Knee Osteoarthritis Clinical Trial
Official title:
Radiofrequency Facilitates the Prehabilitation Process in Patients Undergoing Total Knee Arthroplasty: Effects on Preoperative and Postoperative Functional Capacity. A Double Blind Randomized Controlled Trial
The purpose of this study is to compare the effects of the radiofrequency applied to the
sensory innervation of the knee, with respect to a control group (standard therapy), in a
prehabilitation program aiming to improve the functional recovery of patients undergoing TKA.
In the present study, the investigators hypothesize that participants treated with
radiofrequency 4-6 weeks before the surgery, should be able to effectively accomplish the
prehabilitation program and, therefore, have a faster recovery of their functional status in
the post operative period , compared with the control group (That use the present state of
the art approach)
Postoperative functional capacity following TKA surgery has been strongly associated with
preoperative functional status.

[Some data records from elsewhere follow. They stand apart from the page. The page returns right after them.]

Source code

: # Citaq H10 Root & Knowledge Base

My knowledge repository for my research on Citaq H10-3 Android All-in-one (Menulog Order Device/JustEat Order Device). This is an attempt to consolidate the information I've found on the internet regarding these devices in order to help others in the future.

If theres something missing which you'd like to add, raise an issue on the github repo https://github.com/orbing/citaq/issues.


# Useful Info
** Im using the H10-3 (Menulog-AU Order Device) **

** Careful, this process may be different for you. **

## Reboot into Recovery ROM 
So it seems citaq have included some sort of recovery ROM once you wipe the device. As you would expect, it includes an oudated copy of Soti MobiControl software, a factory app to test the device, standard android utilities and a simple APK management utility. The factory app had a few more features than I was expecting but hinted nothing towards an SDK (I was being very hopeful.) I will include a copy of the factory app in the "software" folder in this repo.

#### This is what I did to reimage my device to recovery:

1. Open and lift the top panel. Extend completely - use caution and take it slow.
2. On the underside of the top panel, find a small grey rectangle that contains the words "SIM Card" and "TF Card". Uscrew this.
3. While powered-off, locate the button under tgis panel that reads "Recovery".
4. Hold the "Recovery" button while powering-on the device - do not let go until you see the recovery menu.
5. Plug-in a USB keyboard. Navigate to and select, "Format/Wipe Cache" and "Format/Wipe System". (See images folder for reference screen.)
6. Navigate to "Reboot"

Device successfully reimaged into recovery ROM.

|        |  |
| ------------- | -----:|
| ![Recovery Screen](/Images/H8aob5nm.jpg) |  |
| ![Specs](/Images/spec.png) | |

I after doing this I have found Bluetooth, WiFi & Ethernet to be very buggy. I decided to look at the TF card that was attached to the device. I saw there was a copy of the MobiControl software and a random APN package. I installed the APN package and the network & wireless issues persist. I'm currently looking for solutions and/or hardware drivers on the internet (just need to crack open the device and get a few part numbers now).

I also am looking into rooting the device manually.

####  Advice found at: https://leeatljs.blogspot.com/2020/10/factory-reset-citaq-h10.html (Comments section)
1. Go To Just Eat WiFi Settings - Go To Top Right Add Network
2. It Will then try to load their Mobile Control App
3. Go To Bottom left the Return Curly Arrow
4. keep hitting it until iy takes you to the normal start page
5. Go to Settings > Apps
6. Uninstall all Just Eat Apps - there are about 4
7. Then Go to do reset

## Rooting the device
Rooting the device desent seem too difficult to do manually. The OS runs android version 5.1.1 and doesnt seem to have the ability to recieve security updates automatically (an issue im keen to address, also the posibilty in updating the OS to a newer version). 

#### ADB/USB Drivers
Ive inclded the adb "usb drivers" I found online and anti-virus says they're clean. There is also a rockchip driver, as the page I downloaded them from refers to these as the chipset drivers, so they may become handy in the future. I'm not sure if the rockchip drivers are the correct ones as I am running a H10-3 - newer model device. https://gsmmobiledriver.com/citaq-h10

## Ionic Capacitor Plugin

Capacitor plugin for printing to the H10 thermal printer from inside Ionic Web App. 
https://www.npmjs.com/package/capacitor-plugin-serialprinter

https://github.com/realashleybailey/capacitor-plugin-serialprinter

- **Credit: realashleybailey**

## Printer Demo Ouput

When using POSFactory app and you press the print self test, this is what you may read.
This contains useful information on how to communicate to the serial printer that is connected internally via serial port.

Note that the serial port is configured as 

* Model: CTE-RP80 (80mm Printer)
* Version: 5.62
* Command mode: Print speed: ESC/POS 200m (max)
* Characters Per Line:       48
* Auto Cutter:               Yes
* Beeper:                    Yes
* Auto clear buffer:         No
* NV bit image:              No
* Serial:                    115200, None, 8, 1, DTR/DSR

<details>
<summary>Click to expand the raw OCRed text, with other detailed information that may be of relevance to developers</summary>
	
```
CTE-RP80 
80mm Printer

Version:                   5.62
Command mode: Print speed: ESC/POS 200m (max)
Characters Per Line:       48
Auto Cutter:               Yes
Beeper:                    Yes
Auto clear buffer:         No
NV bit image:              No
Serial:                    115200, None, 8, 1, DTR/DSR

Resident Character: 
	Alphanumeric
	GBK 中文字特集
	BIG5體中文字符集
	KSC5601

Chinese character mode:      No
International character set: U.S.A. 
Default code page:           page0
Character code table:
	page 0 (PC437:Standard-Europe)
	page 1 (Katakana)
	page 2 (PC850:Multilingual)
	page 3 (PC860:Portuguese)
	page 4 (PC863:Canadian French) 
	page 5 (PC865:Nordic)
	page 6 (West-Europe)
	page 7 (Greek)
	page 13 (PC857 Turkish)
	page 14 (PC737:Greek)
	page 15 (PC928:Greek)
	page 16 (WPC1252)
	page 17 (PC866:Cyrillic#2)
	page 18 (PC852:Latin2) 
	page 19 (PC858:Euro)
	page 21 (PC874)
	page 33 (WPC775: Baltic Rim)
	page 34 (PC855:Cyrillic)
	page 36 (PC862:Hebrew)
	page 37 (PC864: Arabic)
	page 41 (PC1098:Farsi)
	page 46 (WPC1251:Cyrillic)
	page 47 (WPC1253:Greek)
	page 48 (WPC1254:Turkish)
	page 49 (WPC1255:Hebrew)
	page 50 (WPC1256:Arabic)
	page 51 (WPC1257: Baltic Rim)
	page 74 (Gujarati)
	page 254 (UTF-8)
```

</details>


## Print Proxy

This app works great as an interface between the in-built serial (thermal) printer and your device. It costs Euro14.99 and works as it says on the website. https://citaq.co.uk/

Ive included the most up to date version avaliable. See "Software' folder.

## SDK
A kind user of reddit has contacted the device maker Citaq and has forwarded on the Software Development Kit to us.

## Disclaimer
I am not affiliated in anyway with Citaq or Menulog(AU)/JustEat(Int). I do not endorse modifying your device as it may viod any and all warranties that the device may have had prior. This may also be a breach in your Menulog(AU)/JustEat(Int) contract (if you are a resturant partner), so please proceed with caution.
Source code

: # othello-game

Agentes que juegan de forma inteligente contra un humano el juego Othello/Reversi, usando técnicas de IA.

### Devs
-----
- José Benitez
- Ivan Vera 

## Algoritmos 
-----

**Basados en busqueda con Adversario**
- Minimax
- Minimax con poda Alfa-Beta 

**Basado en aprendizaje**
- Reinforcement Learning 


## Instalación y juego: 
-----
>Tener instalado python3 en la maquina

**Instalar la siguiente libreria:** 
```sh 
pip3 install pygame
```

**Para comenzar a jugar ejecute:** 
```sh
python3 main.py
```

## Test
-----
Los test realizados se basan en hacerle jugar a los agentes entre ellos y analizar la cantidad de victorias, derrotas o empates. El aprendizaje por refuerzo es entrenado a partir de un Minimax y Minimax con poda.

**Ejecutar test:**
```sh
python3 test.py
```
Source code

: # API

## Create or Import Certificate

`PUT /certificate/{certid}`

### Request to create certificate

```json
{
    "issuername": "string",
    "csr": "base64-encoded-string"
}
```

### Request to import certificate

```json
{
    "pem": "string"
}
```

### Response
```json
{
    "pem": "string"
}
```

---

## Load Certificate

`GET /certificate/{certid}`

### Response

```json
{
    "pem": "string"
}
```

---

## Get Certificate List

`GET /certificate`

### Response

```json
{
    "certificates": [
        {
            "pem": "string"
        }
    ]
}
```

Presence of pain, poor strength and flexibility, and limited
ability to complete physiological tasks have been shown to be consistent predictors of poor
recovery from knee surgery.
The postoperative period is associated with 30-40% decrease in functional capacity, and
efforts have been made to facilitate the recovery by implementing rehabilitative measures
over the period of weeks and months. However, the postoperative period might not be the best
time to engage patients in intensive physiotherapy as they are easily tired and in pain.
Preparing patients for the stress of surgery, called also prehabilitation, is emerging as a
mean to optimize pre-operative status and increase functional reserve thus, increasing
surgical stress tolerance. Observational and randomized controlled studies in patients
scheduled for colorectal, thoracic, and spinal surgeries have suggested that a 4-6 weeks of
moderate preoperative physical activity can lead to significant postoperative improvements in
cardiorespiratory reserve and functional capacity. However, preliminary trials on the effect
of a 6-8 weeks prehabilitation program with structured exercises prior to knee arthroplasty
have reported contrasting results, and one of the reasons might be the high levels of pain
encountered by these patients while exercising, therefore making it difficult to engage them
in achieving effective prehabilitation. It would therefore, make sense if efforts were
directed towards relieving pain thus, facilitating broader fitness enhancement strategies and
improving the surgical experience and the recovery process.
Common pharmacological methods to relieve osteoarthritic pain while waiting for surgery,
include acetaminophen, non-steroidal anti-inflammatory drugs (NSAIDS and Cox-2 inhibitors)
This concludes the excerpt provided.